- Also known as: Isabella; Bella Gotti;
- Born: Natalie Athanasiou
- Origin: Croydon & Wellington, London, England
- Genres: British hip hop; grime;
- Occupations: Rapper; songwriter; Actress; Business woman;
- Years active: 2003–present
- Website: www.nolay.world

= NoLay =

English rapper

Natalie Athanasiou, known professionally as NoLay, Isabella, and Bella Gotti, is an English rapper of Greek-Cypriot and Caribbean background.

==Career==
NoLay first contributed as a member of a grime music collective called Unorthodox. Unorthodox released "No Help or Handouts" in 2004, which grabbed the attention of major labels, leading to NoLay's first solo release, "Unorthodox Daughter". The track was included on Warner imprint label 679 Recordings' Run the Road compilation (2005) showcasing UK grime and featuring Dizzee Rascal, Wiley, Kano and others. The label also released a vinyl to record shops with just Plan B and Nolay on it to promote the release. Run the Road's success led 679 to release a second volume in 2006 on which Nolay features again with her track "Unorthodox Chick".

NoLay has opened for Mobb Deep and the Infamous Mobb. She toured Europe with Australian electronic rock group The Bumblebeez and featured on their 2006 track "Fuck Disco". In 2009 NoLay guested on Mongrel's Better Than Heavy album. She also featured on Tricky's 2014 album Adrian Thaws, and toured Europe with him.
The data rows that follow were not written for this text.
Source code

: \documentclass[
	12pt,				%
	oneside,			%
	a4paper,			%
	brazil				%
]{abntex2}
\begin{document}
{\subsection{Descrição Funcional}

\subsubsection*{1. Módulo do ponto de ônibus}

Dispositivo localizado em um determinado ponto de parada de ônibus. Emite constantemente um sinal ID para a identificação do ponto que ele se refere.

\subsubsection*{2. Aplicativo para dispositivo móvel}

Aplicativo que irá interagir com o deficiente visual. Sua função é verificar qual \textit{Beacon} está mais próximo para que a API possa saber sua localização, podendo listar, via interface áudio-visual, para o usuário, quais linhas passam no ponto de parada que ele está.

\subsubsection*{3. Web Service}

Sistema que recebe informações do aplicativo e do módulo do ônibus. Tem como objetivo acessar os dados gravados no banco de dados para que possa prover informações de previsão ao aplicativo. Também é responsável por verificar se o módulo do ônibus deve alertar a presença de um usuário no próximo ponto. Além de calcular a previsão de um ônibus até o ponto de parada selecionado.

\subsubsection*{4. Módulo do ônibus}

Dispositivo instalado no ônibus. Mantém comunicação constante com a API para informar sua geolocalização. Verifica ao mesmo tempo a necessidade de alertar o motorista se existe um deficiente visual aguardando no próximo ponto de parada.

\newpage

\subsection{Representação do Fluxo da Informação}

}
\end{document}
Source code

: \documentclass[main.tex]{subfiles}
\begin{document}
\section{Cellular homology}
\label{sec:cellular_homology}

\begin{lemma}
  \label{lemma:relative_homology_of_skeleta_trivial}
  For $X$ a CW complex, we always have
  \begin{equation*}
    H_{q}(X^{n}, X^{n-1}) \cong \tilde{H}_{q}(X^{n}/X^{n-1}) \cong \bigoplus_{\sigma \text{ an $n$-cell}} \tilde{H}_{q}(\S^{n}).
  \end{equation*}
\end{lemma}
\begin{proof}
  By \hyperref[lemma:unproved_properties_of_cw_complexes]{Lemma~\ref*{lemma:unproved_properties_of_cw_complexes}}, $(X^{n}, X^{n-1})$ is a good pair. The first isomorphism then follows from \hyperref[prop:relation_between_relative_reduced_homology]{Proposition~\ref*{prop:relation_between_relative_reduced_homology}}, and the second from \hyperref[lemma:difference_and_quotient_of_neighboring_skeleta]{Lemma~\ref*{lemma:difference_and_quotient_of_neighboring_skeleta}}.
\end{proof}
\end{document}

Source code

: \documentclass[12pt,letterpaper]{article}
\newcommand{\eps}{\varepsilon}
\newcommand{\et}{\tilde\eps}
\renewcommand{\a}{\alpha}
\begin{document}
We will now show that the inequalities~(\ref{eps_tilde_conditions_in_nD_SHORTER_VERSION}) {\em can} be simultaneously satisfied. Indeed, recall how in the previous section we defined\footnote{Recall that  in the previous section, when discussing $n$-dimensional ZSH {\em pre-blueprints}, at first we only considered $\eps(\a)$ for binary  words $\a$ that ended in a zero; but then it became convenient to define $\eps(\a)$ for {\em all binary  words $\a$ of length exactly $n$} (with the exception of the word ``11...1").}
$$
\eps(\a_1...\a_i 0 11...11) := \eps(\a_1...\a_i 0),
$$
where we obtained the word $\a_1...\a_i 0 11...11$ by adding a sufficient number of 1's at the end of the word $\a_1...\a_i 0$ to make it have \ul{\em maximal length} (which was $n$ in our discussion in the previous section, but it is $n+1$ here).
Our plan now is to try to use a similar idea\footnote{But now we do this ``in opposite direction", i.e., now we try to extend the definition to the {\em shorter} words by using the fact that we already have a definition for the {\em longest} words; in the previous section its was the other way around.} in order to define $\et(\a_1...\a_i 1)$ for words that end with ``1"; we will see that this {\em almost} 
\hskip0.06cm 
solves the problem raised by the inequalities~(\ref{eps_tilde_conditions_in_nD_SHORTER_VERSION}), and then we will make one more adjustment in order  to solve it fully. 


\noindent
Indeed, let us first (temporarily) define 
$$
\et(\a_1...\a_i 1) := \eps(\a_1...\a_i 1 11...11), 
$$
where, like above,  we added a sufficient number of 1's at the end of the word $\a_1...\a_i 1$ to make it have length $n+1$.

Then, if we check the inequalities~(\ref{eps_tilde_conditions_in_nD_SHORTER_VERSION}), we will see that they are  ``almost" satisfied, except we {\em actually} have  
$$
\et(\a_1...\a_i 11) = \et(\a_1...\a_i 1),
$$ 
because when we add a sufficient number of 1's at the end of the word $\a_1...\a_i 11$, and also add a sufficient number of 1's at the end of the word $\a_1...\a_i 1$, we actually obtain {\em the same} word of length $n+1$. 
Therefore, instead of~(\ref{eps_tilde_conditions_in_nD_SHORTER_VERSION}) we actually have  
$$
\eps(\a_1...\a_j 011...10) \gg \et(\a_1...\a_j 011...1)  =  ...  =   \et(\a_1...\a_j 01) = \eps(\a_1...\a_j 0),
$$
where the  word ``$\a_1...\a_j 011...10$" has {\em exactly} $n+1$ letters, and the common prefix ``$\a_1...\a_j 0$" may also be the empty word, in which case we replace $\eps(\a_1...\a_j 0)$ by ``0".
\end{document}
In 2013, she appeared in a drama on Channel 4 called Top Boy, playing the character Mandy. Mandy was the girlfriend of leading character Dris and the mother of his child.
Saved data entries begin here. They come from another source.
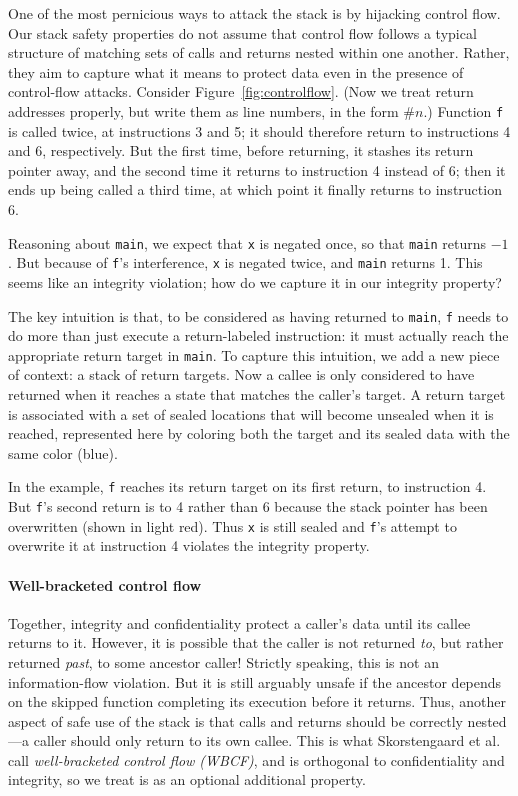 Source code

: \documentclass[10pt,conference]{ieeetran}%
\theoremstyle{definition}
\begin{document}
One of the most pernicious ways to attack the stack is by hijacking control flow.
Our stack safety properties do not assume that control flow follows a typical structure
of matching sets of calls and returns nested within one another.
Rather, they aim to capture what it means to protect data even in the presence of control-flow attacks.
Consider Figure~\ref{fig:controlflow}.
(Now we treat return addresses properly, but write them as line numbers, in the
form $\#n$.)
Function {\tt f} is called twice, at instructions 3 and 5; it should therefore return to instructions
4 and 6, respectively. But the first time, before returning, it stashes its
return pointer away, and the second time it returns to instruction 4 instead of 6; then it ends
up being called a third time, at which point it finally returns to instruction 6.

Reasoning about {\tt main}, we expect that {\tt x} is negated once, so that {\tt main} returns
$-1$. But because of {\tt f}'s interference, {\tt x} is negated twice, and {\tt main} returns 1.
This seems like an integrity violation; how do we capture it in our
\ifspace integrity \fi property?

The key intuition is that, to be considered as having returned to {\tt main}, {\tt f} needs
to do more than just execute a return-labeled instruction: it must actually reach the
appropriate return target in {\tt main}.
To capture this intuition, we add a new piece of context:
a stack of return targets.  Now a callee is
only considered to have returned when it reaches a state that matches the caller's target.
A return target is associated with a set of sealed locations that will become unsealed
when it is reached, represented here by coloring both the target and its sealed data with the
same color (blue).

In the example, {\tt f} reaches its return target on its first return, to instruction 4.
But {\tt f}'s second return is to 4 rather than 6
because the stack pointer has been overwritten (shown in light red).
Thus {\tt x} is still sealed and {\tt f}'s attempt to overwrite it at instruction 4
violates the integrity property.

\paragraph*{Well-bracketed control flow} Together,
integrity and confidentiality protect a caller's data until its callee
returns to it. However, it is possible that the caller is not
returned {\em to}, but rather returned {\em past}, to some ancestor caller!
Strictly speaking, this is not an information-flow violation. But it is still
arguably unsafe if the ancestor depends on the skipped function completing its execution before
it returns.
%
Thus, another aspect of safe use of the stack is that calls
and returns should be correctly nested---a caller should
only return to its own callee.  This is what Skorstengaard et al.\cite{SkorstengaardSTKJFP}
call \emph{well-bracketed control flow (WBCF)}, and is orthogonal to
confidentiality and integrity, so we treat is as an optional additional property.
\end{document}
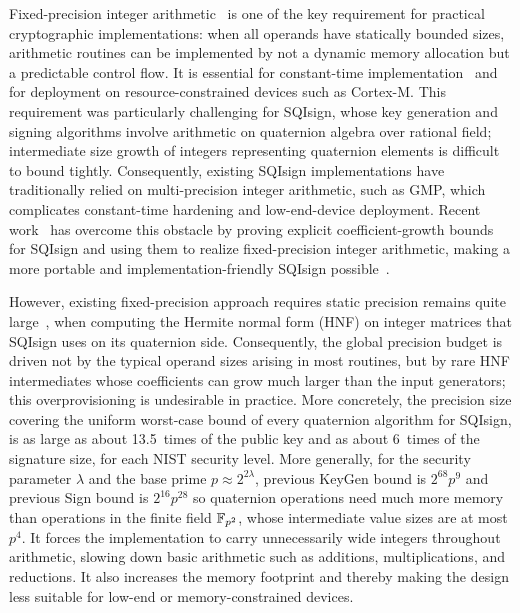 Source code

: Fixed-precision integer arithmetic~\cite{Yat09} is one of the key requirement for practical cryptographic implementations:
when all operands have statically bounded sizes, arithmetic routines can be implemented by not a dynamic memory allocation but a predictable control flow.
It is essential for constant-time implementation~\cite{ABB+16} and for deployment on resource-constrained devices such as Cortex-M.
This requirement was particularly challenging for SQIsign, whose key generation and signing algorithms involve arithmetic on quaternion algebra over rational field; intermediate size growth of integers representing quaternion elements is difficult to bound tightly.
Consequently, existing SQIsign implementations have traditionally relied on multi-precision integer arithmetic, such as GMP, which complicates constant-time hardening and low-end-device deployment.
Recent work~\cite{KLKL25} has overcome this obstacle by proving explicit coefficient-growth bounds for SQIsign and using them to realize fixed-precision integer arithmetic, making a more portable and implementation-friendly SQIsign possible~\cite{BHJ+25}.

However, existing fixed-precision approach requires static precision remains quite large~\cite{KLKL25,BHJ+25,Ler26}, when computing the Hermite normal form (HNF) on integer matrices that SQIsign uses on its quaternion side.
Consequently, the global precision budget is driven not by the typical operand sizes arising in most routines, but by rare HNF intermediates whose coefficients can grow much larger than the input generators;
this overprovisioning is undesirable in practice.
More concretely, the precision size covering the uniform worst-case bound of every quaternion algorithm for SQIsign, is as large as about 13.5~times of the public key and as about 6~times of the signature size, for each NIST security level.
More generally, for the security parameter $\lambda$ and the base prime $p\approx2^{2\lambda}$, previous KeyGen bound is $2^{68}p^9$ and previous Sign bound is $2^{16}p^{28}$ so quaternion operations need much more memory than operations in the finite field $\Fpp$, whose intermediate value sizes are at most $p^4$.
It forces the implementation to carry unnecessarily wide integers throughout arithmetic, slowing down basic arithmetic such as additions, multiplications, and reductions.
It also increases the memory footprint and thereby making the design less suitable for low-end or memory-constrained devices.

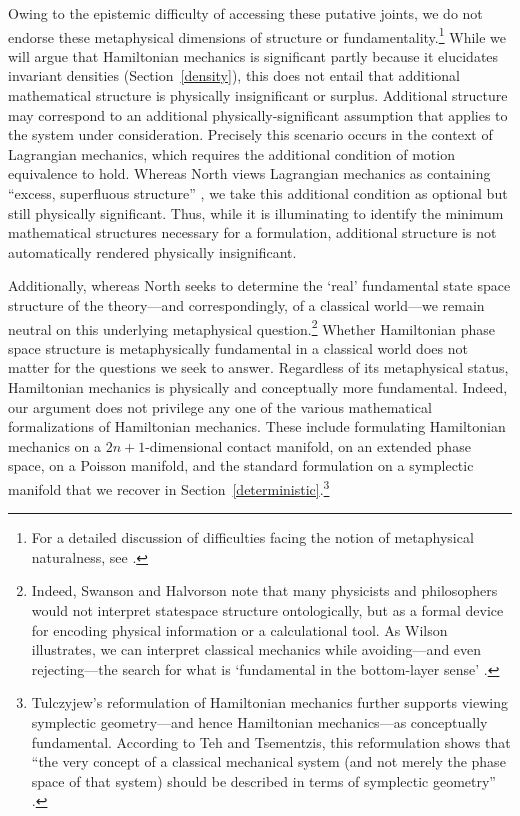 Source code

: \documentclass[12pt, english, twoside]{article} %
\begin{document}
Owing to the epistemic difficulty of accessing these putative joints, we do not endorse these metaphysical dimensions of structure or fundamentality.\footnote{For a detailed discussion of difficulties facing the notion of metaphysical naturalness, see \textcites[]{Dorr_Hawthorne}.} While we will argue that Hamiltonian mechanics is significant partly because it elucidates invariant densities (Section~\ref{density}), this does not entail that additional mathematical structure is physically insignificant or surplus. Additional structure may correspond to an additional physically-significant assumption that applies to the system under consideration. Precisely this scenario occurs in the context of Lagrangian mechanics, which requires the additional condition of motion equivalence to hold. Whereas North views Lagrangian mechanics as containing ``excess, superfluous structure'' \parencites*[75]{North}, we take this additional condition as optional but still physically significant. Thus, while it is illuminating to identify the minimum mathematical structures necessary for a formulation, additional structure is not automatically rendered physically insignificant. 

Additionally, whereas North \parencites*[76]{North} seeks to determine the `real' fundamental state space structure of the theory---and correspondingly, of a classical world---we remain neutral on this underlying metaphysical question.\footnote{Indeed, Swanson and Halvorson \parencites*[]{Swanson} note that many physicists and philosophers would not interpret statespace structure ontologically, but as a formal device for encoding physical information or a calculational tool. As Wilson illustrates, we can interpret classical mechanics while avoiding---and even rejecting---the search for what is `fundamental in the bottom-layer sense' \parencites*[53]{Wilson}.} Whether Hamiltonian phase space structure is metaphysically fundamental in a classical world does not matter for the questions we seek to answer. Regardless of its metaphysical status, Hamiltonian mechanics is physically and conceptually more fundamental. Indeed, our argument does not privilege any one of the various mathematical formalizations of Hamiltonian mechanics. These include formulating Hamiltonian mechanics on a $2n+1$-dimensional contact manifold, on an extended phase space, on a Poisson manifold, and the standard formulation on a symplectic manifold that we recover in Section~\ref{deterministic}.\footnote{Tulczyjew's reformulation of Hamiltonian mechanics further supports viewing symplectic geometry---and hence Hamiltonian mechanics---as conceptually fundamental. According to Teh and Tsementzis, this reformulation shows that  ``the very concept of a classical mechanical system (and not merely the phase space of that system) should be described in terms of symplectic geometry'' \parencites*[46]{Teh}.}
\end{document}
After a dozen EP and mixtape releases over the course of a decade, NoLay released the album This Woman in 2017, previewed by a video for track "Dancing with the Devil", which focused on domestic violence. Nolay also released a video in July 2017 for the track "Marching", also lifted from her March 2017 release This Woman.

In 2021, NOW Entertainment Magazine reported that Nolay had released a new song, "Gang Shit," from her seven-track hip-hop/rap album titled Kalas.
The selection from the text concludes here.